[[ Data listing, beginning ]]

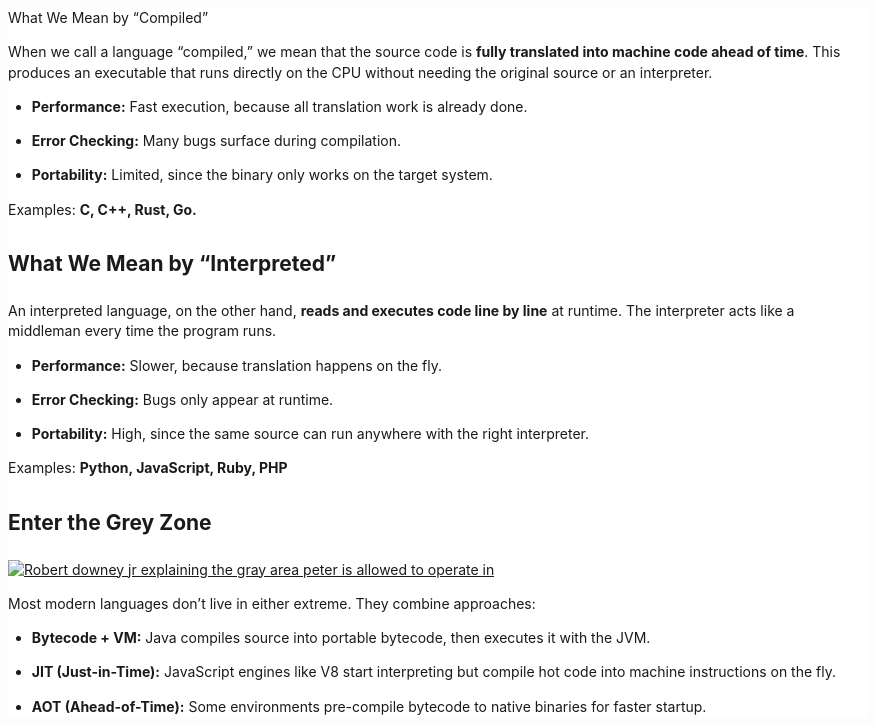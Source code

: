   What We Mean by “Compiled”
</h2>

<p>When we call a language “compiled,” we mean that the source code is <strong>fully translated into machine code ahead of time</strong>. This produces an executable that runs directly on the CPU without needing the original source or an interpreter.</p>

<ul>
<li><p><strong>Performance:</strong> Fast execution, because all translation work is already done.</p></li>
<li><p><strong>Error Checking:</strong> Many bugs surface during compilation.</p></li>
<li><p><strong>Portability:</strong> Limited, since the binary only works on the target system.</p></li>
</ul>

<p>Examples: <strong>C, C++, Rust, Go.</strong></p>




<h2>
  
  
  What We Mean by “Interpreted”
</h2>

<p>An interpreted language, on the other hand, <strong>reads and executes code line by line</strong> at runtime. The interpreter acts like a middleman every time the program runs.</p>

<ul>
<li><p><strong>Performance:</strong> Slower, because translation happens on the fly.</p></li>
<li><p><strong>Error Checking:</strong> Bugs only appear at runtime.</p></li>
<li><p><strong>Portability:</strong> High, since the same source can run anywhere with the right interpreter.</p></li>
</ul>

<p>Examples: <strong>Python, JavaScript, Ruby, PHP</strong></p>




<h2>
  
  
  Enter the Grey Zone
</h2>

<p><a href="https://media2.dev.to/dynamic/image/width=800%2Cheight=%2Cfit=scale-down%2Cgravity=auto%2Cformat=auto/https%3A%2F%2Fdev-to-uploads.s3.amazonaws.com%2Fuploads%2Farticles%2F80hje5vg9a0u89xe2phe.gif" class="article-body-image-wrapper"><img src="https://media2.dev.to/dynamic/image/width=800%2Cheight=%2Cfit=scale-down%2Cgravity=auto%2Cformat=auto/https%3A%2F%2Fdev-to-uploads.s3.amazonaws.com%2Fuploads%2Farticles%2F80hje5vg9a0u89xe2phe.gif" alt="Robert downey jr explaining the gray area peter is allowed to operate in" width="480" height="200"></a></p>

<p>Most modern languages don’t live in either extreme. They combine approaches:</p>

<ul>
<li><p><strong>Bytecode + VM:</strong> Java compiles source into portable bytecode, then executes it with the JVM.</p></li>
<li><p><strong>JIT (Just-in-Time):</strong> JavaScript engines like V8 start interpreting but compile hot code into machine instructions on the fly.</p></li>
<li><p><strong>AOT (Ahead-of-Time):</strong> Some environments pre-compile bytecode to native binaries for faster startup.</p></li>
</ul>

[[ Data listing, end ]]
[[ Data listing, beginning ]]

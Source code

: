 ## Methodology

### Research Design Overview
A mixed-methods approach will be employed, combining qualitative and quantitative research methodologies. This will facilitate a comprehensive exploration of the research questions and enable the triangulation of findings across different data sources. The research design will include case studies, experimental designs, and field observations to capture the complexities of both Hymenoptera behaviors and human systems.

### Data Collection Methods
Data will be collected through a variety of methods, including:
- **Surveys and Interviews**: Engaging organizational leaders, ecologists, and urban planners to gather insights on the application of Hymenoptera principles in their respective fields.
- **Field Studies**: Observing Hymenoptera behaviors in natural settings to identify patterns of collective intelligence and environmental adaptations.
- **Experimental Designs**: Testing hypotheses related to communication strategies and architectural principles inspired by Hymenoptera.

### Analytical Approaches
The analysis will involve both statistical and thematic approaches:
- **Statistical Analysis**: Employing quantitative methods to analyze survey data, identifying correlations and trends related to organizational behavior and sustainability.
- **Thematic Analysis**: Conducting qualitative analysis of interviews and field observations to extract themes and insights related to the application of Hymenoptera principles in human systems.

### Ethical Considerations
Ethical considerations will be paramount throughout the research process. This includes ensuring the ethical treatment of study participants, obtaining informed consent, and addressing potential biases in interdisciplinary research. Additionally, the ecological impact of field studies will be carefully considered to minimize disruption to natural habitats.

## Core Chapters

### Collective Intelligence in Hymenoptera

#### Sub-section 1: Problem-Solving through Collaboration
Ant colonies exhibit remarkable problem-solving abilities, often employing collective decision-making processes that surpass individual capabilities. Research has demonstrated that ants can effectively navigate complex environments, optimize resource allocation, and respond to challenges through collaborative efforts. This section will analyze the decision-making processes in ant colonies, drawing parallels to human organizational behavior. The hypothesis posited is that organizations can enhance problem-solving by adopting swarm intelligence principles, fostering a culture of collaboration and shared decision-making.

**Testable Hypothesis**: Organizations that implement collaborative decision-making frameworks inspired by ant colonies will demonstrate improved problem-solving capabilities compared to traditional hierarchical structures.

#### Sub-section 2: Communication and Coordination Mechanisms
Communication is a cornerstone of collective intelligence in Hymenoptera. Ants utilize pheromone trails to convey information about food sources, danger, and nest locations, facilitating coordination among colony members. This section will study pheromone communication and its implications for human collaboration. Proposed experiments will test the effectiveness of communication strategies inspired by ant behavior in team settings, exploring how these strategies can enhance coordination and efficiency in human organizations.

[[ Data listing, end ]]
[[ Data listing, beginning ]]

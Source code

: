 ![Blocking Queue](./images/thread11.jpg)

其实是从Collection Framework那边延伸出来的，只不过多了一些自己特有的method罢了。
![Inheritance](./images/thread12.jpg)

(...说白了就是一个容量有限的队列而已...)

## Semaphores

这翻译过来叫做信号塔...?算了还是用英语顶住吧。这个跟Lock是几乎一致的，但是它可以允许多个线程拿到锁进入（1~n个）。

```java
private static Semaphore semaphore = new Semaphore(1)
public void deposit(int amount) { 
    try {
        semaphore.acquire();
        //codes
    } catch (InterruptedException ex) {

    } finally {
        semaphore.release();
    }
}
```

[[ Data listing, end ]]

* **Task statement**
Of the lines above, show those in which "because" appears.

* **Response to this exercise**
<li><p><strong>Performance:</strong> Fast execution, because all translation work is already done.</p></li>
<li><p><strong>Performance:</strong> Slower, because translation happens on the fly.</p></li>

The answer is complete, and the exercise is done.